Friday was a down day on Wall Street, with substantial declines for major benchmark indexes -- though most still finished higher for the week. The downbeat mood stemmed from a combination of geopolitical and macroeconomic concerns, as market participants tried to weigh how the likely scenarios in Washington and the global economy over the next couple of years might affect various industries.
Leading the market lower were some stocks that suffered more individual bad news. General Electric (GE -1.54%), PG&E (PCG -0.58%), and Yelp (YELP -0.74%) were among the worst performers on the day. Below, we'll look more closely at these companies to explain why their stocks did so poorly.
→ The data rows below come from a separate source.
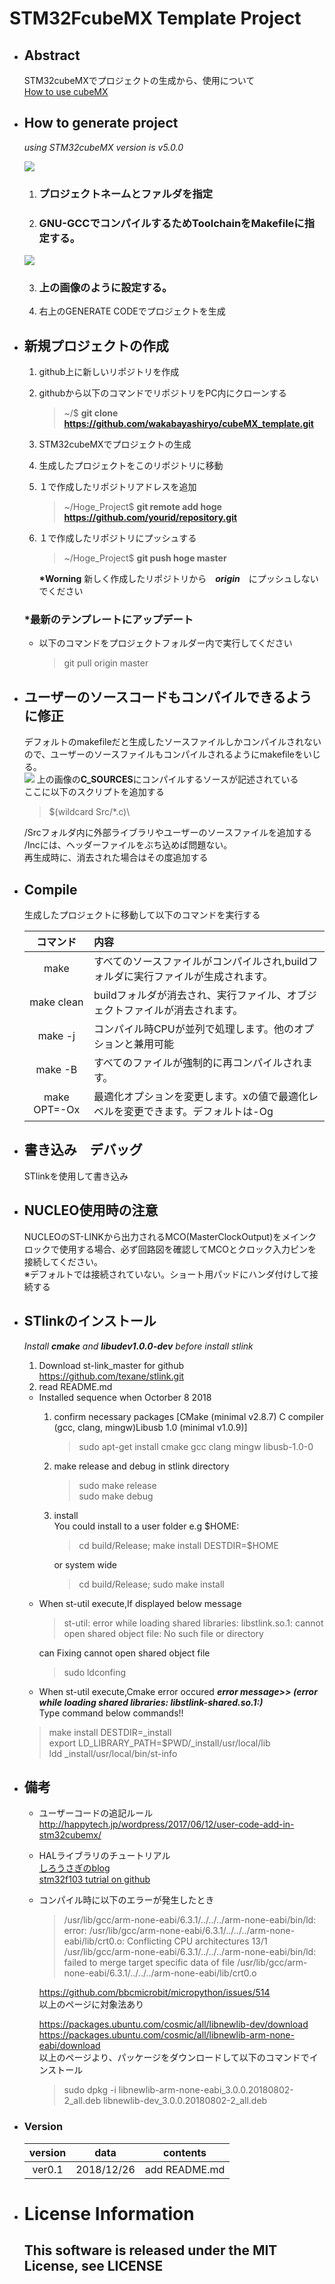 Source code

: # STM32FcubeMX Template Project

- ## Abstract
    STM32cubeMXでプロジェクトの生成から、使用について   
    [How to use cubeMX](http://happytech.jp/wordpress/2017/06/05/how-to-use-stm32cubemx/)

- ## How to generate project
    *using STM32cubeMX version is v5.0.0*

    ![](img/cube_setting.png)
    1. ### プロジェクトネームとファルダを指定
    2. ### GNU-GCCでコンパイルするためToolchainをMakefileに指定する。
    ![](img/cube_setting2.png)

    3. ### 上の画像のように設定する。
    4. 右上のGENERATE CODEでプロジェクトを生成

- ## 新規プロジェクトの作成
    1. github上に新しいリポジトリを作成   
    2. githubから以下のコマンドでリポジトリをPC内にクローンする   
        > ~/$ **git clone https://github.com/wakabayashiryo/cubeMX_template.git**   
    3. STM32cubeMXでプロジェクトの生成   
    4. 生成したプロジェクトをこのリポジトリに移動   
    5. １で作成したリポジトリアドレスを追加   
        > ~/Hoge_Project$ **git remote add hoge https://github.com/yourid/repository.git**   
    6. １で作成したリポジトリにプッシュする   
        > ~/Hoge_Project$ **git push hoge master**   

        **\*Worning** 新しく作成したリポジトリから　***origin***　にプッシュしないでください    

    ### *最新のテンプレートにアップデート
    - 以下のコマンドをプロジェクトフォルダー内で実行してください
        > git pull origin master

- ## ユーザーのソースコードもコンパイルできるように修正
    デフォルトのmakefileだと生成したソースファイルしかコンパイルされないので、ユーザーのソースファイルもコンパイルされるようにmakefileをいじる。   
    ![](img/fix_makefile.png)
    上の画像の**C_SOURCES**にコンパイルするソースが記述されている   
    ここに以下のスクリプトを追加する   
    > $(wildcard Src/*.c)\   

    /Srcフォルダ内に外部ライブラリやユーザーのソースファイルを追加する   
    /Incには、ヘッダーファイルをぶち込めば問題ない。   
    再生成時に、消去された場合はその度追加する

- ## Compile   
    生成したプロジェクトに移動して以下のコマンドを実行する   
    
    | コマンド | 内容 |
    |:---------:|:------------------------------------------------------|
    | make | すべてのソースファイルがコンパイルされ,buildフォルダに実行ファイルが生成されます。 |
    | make clean | buildフォルダが消去され、実行ファイル、オブジェクトファイルが消去されます。 |
    | make -j | コンパイル時CPUが並列で処理します。他のオプションと兼用可能 |
    | make -B | すべてのファイルが強制的に再コンパイルされます。 |
    | make OPT=-Ox | 最適化オプションを変更します。xの値で最適化レベルを変更できます。デフォルトは-Og |

- ## 書き込み　デバッグ
    STlinkを使用して書き込み

- ## NUCLEO使用時の注意
    NUCLEOのST-LINKから出力されるMCO(MasterClockOutput)をメインクロックで使用する場合、必ず回路図を確認してMCOとクロック入力ピンを接続してください。   
    ※デフォルトでは接続されていない。ショート用パッドにハンダ付けして接続する

- ## STlinkのインストール   
    *Install ***cmake*** and ***libudev1.0.0-dev*** before install stlink*
    1. Download st-link_master for github https://github.com/texane/stlink.git
    2. read README.md

    - Installed sequence when Octorber 8 2018   
        1. confirm necessary packages [CMake (minimal v2.8.7) C compiler (gcc, clang, mingw)Libusb 1.0  (minimal v1.0.9)]
            > sudo apt-get install cmake gcc clang mingw libusb-1.0-0
        2. make release and debug in stlink directory
            > sudo  make release   
            > sudo make debug
        3. install   
        You could install to a user folder e.g $HOME:   
            >  cd build/Release; make install DESTDIR=$HOME   
        
            or system wide
        
            > cd build/Release; sudo make install   
    * When st-util execute,If displayed below message
        > st-util: error while loading shared libraries: libstlink.so.1: cannot open shared object file: No such file or directory   
    
        can Fixing cannot open shared object file   
        > sudo ldconfing

    * When st-util execute,Cmake error occured *****error message>>** (error while loading shared libraries: libstlink-shared.so.1:)***   
    Type command below commands!!   
    > make install DESTDIR=_install   
    > export LD_LIBRARY_PATH=$PWD/_install/usr/local/lib   
    > ldd _install/usr/local/bin/st-info

- ## 備考
    - ユーザーコードの追記ルール   
        http://happytech.jp/wordpress/2017/06/12/user-code-add-in-stm32cubemx/
    
    - HALライブラリのチュートリアル   
        [しろうさぎのblog](http://blog.livedoor.jp/tec_kanpaku/archives/21346128.html)   
        [stm32f103 tutrial on github](https://github.com/hocarm/STM32F103-Tutorial)

    - コンパイル時に以下のエラーが発生したとき   
        > /usr/lib/gcc/arm-none-eabi/6.3.1/../../../arm-none-eabi/bin/ld: error: /usr/lib/gcc/arm-none-eabi/6.3.1/../../../arm-none-eabi/lib/crt0.o: Conflicting CPU architectures 13/1   
        > /usr/lib/gcc/arm-none-eabi/6.3.1/../../../arm-none-eabi/bin/ld: failed to merge target specific data of file /usr/lib/gcc/arm-none-eabi/6.3.1/../../../arm-none-eabi/lib/crt0.o

        https://github.com/bbcmicrobit/micropython/issues/514   
        以上のページに対象法あり

        https://packages.ubuntu.com/cosmic/all/libnewlib-dev/download   
        https://packages.ubuntu.com/cosmic/all/libnewlib-arm-none-eabi/download   
        以上のページより、パッケージをダウンロードして以下のコマンドでインストール   
        > sudo dpkg -i libnewlib-arm-none-eabi_3.0.0.20180802-2_all.deb libnewlib-dev_3.0.0.20180802-2_all.deb

 
 - ### Version
    |version|data|contents |
    |:-----:|:-------:|:----------------:|
    |ver0.1|2018/12/26|add README.md|
 
 - # License Information
    ## This software is released under the MIT License, see LICENSE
GE has further to fall, analysts say
General Electric's share price dropped 5%, adding to its previous huge losses in 2018, as prominent stock analysts weighed in against the industrial conglomerate. JPMorgan cut its price target on GE by 40% to just $6 per share, and reiterated its underweight rating on the stock. Among the factors leading to that negative outlook were GE's dividend cut and the downgrading of its credit rating by Moody's from A2 to Baa1. General Electric was quick to deny that it had any liquidity problems, but until it shows its growth strategy is working again, many investors will likely continue to shy away, despite GE stock having fallen to its least-expensive price in eight years.
PG&E gets burned one more time
PG&E took a 16% share price hit after it once again had to respond to wildfires in California. The Golden State utility company had already told some of its customers to prepare for a potential public safety power shutoff as a proactive measure due to dangerous fire conditions, and it announced earlier this week that it would spend $6 billion on wildfire safety between now and 2023. Yet with authorities already looking at the source of the ongoing wildfires in the state -- which have caused several deaths already -- shareholders worry that PG&E might once again find itself held liable, and on the hook for damages. That was enough to wipe out the utility's share-price gains for the year, and absent government intervention, an actual adverse decision could levy a toll on the company's bottom line.
Yelp needs help
Finally, Yelp finished down sharply, off 26% on the day. The social media review site reported third-quarter revenue gains that weren't quite as strong as most of those following the stock had expected to see, and several stock analyst companies weighed in against Yelp and its review-based business model. CEO Jeremy Stoppelman tried to argue that Yelp's business-model shift toward less rigid advertising terms will eventually pay off with greater revenue and profits, but for now, the move leaves it vulnerable to some short-term disruptions. Shareholders didn't seem convinced about the temporary nature of Yelp's problems, and the company will likely need to provide more reassurance in order to restore investor confidence in the stock.